Assigned task: A single number is the answer here: how many lines of the entries contain "내에서만"?

─── Excerpted records ───

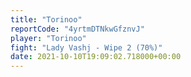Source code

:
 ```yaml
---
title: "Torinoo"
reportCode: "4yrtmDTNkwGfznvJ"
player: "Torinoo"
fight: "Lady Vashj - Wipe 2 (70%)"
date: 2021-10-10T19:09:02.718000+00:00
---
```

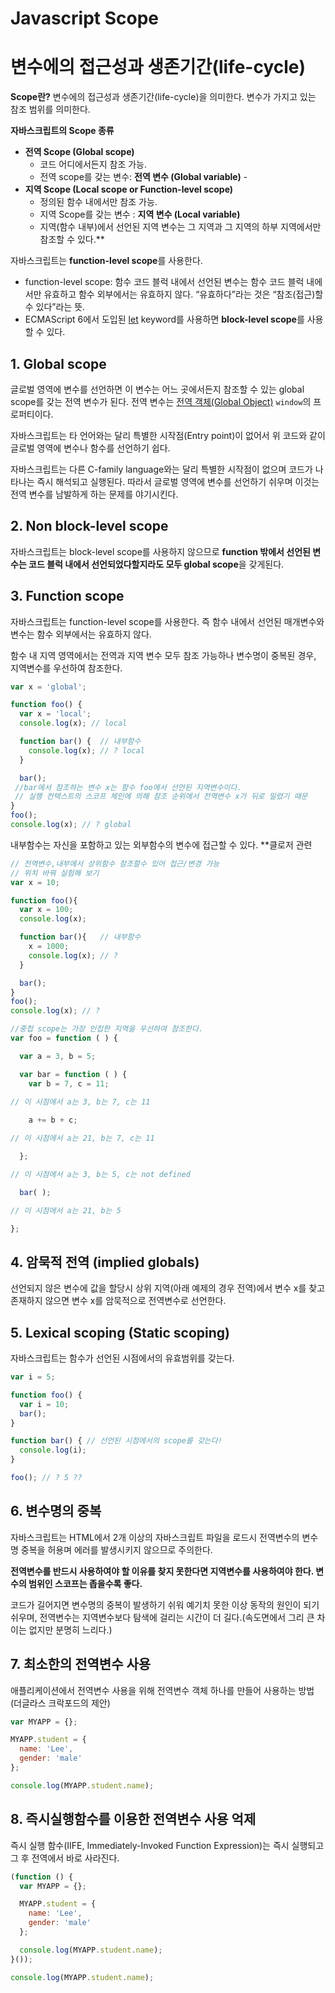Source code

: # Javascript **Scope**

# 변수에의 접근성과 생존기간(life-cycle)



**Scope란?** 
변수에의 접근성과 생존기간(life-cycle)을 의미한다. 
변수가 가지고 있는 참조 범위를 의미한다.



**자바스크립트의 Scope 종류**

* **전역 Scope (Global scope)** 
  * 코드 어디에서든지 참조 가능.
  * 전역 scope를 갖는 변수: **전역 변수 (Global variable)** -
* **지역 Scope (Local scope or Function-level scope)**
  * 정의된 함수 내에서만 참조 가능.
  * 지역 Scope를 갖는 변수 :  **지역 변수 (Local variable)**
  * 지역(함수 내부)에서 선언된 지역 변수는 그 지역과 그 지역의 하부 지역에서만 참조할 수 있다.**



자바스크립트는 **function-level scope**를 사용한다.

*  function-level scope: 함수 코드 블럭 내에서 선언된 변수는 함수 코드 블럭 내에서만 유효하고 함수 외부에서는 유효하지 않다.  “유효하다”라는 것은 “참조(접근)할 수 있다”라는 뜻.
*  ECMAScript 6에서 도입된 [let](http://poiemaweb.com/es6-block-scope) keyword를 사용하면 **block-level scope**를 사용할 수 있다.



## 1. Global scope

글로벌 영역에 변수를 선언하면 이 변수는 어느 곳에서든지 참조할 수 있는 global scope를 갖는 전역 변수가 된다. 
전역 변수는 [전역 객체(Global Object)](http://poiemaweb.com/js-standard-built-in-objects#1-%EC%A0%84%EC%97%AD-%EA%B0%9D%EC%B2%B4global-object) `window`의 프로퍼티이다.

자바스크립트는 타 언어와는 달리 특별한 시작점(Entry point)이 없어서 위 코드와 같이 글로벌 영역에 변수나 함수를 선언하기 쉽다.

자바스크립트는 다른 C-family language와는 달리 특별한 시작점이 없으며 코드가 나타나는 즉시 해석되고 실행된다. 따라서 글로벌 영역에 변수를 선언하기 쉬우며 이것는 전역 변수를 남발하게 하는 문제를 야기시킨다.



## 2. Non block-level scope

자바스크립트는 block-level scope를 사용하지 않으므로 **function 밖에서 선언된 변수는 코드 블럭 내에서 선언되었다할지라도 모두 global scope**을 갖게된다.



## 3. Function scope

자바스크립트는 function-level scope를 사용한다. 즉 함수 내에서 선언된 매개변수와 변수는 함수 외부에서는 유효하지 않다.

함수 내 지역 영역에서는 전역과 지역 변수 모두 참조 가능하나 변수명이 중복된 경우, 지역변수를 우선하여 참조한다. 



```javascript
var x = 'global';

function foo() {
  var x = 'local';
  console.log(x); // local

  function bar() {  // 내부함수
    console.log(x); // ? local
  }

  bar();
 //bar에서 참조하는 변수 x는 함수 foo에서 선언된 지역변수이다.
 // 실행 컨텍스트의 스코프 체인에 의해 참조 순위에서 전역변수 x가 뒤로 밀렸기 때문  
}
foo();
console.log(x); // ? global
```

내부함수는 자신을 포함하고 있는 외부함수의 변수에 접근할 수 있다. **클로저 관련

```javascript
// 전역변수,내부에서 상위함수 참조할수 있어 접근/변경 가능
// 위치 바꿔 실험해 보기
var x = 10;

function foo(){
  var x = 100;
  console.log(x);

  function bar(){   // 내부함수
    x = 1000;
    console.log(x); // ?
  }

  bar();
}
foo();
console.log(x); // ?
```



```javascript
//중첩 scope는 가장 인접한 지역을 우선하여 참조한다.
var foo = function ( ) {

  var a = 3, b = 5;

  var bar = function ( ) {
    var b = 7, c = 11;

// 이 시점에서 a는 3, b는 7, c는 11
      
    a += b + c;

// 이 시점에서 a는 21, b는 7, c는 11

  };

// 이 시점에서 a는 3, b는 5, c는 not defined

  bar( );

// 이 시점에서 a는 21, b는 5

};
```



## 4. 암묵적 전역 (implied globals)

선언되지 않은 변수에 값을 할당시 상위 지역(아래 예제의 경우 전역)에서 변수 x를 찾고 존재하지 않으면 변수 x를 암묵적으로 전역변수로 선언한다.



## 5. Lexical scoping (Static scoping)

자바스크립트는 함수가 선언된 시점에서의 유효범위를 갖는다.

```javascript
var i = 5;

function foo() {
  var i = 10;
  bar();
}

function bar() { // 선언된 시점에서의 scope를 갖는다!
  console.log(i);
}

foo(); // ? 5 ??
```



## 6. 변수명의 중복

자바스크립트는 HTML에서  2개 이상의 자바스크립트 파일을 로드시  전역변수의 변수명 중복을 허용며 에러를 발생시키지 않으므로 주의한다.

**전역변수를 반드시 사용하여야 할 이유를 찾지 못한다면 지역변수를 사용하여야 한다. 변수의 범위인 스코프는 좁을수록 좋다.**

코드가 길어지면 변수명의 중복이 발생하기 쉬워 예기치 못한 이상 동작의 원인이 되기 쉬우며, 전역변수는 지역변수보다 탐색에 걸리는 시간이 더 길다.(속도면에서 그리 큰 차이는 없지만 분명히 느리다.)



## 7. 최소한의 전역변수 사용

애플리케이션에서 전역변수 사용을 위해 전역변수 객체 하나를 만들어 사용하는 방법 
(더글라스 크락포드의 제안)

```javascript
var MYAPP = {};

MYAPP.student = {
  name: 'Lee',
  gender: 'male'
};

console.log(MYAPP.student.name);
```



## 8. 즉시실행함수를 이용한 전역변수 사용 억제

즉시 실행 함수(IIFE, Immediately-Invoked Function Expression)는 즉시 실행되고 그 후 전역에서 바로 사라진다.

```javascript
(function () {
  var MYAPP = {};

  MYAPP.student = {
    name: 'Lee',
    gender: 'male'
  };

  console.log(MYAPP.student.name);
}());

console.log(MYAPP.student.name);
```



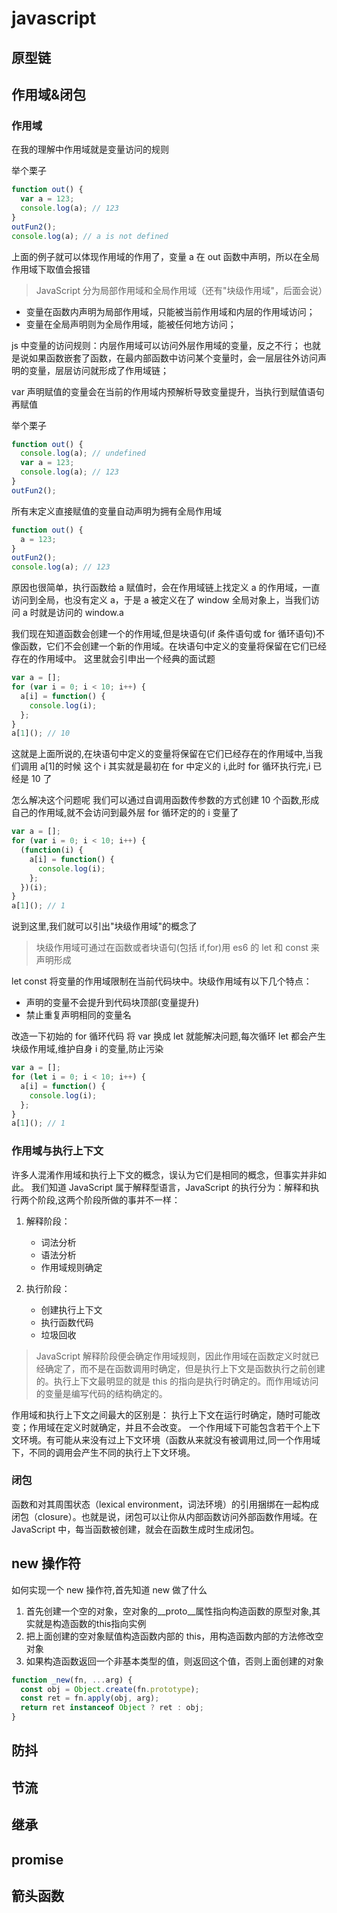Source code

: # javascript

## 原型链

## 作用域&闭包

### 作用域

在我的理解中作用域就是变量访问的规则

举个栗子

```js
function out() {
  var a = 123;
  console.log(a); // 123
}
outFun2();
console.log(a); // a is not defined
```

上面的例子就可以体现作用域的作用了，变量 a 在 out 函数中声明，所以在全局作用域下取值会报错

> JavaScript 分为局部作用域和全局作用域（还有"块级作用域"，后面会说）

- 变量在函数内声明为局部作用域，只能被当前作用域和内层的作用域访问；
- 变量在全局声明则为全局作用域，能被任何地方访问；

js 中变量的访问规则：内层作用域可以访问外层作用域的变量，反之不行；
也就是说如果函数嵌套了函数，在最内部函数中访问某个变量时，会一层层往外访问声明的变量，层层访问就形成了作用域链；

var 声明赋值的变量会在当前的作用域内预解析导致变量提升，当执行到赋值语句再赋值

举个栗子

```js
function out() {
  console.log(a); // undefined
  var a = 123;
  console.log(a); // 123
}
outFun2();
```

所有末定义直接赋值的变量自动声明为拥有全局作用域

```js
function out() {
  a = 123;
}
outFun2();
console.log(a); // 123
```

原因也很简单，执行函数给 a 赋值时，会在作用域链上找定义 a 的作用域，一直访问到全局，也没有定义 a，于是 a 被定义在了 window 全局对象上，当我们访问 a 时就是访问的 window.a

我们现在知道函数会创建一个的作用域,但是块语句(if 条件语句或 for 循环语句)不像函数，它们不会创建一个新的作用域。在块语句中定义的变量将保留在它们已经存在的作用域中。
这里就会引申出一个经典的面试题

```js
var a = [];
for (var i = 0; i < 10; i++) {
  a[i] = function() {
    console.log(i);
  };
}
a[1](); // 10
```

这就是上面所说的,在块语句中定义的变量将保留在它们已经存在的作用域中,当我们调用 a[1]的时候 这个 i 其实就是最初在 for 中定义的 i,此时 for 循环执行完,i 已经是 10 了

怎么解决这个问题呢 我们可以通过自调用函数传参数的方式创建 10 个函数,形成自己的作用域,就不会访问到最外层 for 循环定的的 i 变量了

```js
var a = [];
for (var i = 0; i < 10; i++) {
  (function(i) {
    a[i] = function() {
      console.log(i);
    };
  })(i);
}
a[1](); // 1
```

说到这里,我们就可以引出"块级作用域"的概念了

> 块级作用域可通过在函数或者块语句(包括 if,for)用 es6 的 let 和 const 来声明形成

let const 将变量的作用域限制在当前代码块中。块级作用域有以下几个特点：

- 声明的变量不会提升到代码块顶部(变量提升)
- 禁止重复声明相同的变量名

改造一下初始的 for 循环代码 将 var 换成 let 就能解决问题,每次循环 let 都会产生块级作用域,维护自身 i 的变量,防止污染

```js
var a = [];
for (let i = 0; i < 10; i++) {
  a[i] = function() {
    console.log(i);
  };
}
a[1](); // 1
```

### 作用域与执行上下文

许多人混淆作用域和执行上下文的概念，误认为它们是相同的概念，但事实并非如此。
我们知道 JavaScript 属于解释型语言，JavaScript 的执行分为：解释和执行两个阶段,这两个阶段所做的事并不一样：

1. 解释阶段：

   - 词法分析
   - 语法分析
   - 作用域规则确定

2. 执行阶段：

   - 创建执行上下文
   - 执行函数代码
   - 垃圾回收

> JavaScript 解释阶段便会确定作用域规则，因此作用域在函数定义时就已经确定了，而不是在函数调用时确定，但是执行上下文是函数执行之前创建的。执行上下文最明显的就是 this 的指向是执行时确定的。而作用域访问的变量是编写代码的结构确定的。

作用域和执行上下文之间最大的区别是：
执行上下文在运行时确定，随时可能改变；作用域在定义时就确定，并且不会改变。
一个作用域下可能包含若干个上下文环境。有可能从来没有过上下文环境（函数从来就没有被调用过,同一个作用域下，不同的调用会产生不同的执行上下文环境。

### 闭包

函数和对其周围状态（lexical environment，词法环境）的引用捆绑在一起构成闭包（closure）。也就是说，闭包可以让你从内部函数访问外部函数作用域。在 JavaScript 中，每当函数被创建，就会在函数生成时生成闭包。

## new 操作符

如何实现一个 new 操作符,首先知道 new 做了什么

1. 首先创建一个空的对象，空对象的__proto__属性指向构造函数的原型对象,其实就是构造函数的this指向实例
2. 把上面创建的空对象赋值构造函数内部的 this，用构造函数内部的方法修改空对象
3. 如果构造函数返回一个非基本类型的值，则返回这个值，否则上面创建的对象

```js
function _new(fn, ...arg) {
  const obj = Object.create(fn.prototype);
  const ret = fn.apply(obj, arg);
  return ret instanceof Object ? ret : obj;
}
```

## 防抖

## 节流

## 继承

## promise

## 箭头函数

───

Solution for this problem: 2